## TASK INPUTS
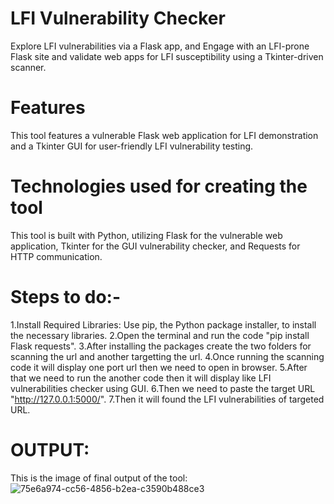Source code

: # LFI Vulnerability Checker

Explore LFI vulnerabilities via a Flask app, and Engage with an LFI-prone Flask site and validate web apps for LFI susceptibility using a Tkinter-driven scanner.

# Features

This tool features a vulnerable Flask web application for LFI demonstration and a Tkinter GUI for user-friendly LFI vulnerability testing.

# Technologies used for creating the tool

This tool is built with Python, utilizing Flask for the vulnerable web application, Tkinter for the GUI vulnerability checker, and Requests for HTTP communication.

# Steps to do:-

1.Install Required Libraries: Use pip, the Python package installer, to install the necessary libraries. 
2.Open the terminal and run the code "pip install Flask requests".
3.After installing the packages create the two folders for scanning the url and another targetting the url.
4.Once running the scanning code it will display one port url then we need to open in browser.
5.After that we need to run the another code then it will display like LFI vulnerabilities checker using GUI.
6.Then we need to paste the target URL "http://127.0.0.1:5000/".
7.Then it will found the LFI vulnerabilities of targeted URL.

# OUTPUT:

This is the image of final output of the tool:![75e6a974-cc56-4856-b2ea-c3590b488ce3](https://github.com/Madhusudhan129/CA3/assets/122853709/268f69c7-4b66-4d29-b002-8216f022e687)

## TASK INSTRUCTIONS
Pull out every line in the material above where "display" occurs.

## ANSWER BELOW
4.Once running the scanning code it will display one port url then we need to open in browser.
5.After that we need to run the another code then it will display like LFI vulnerabilities checker using GUI.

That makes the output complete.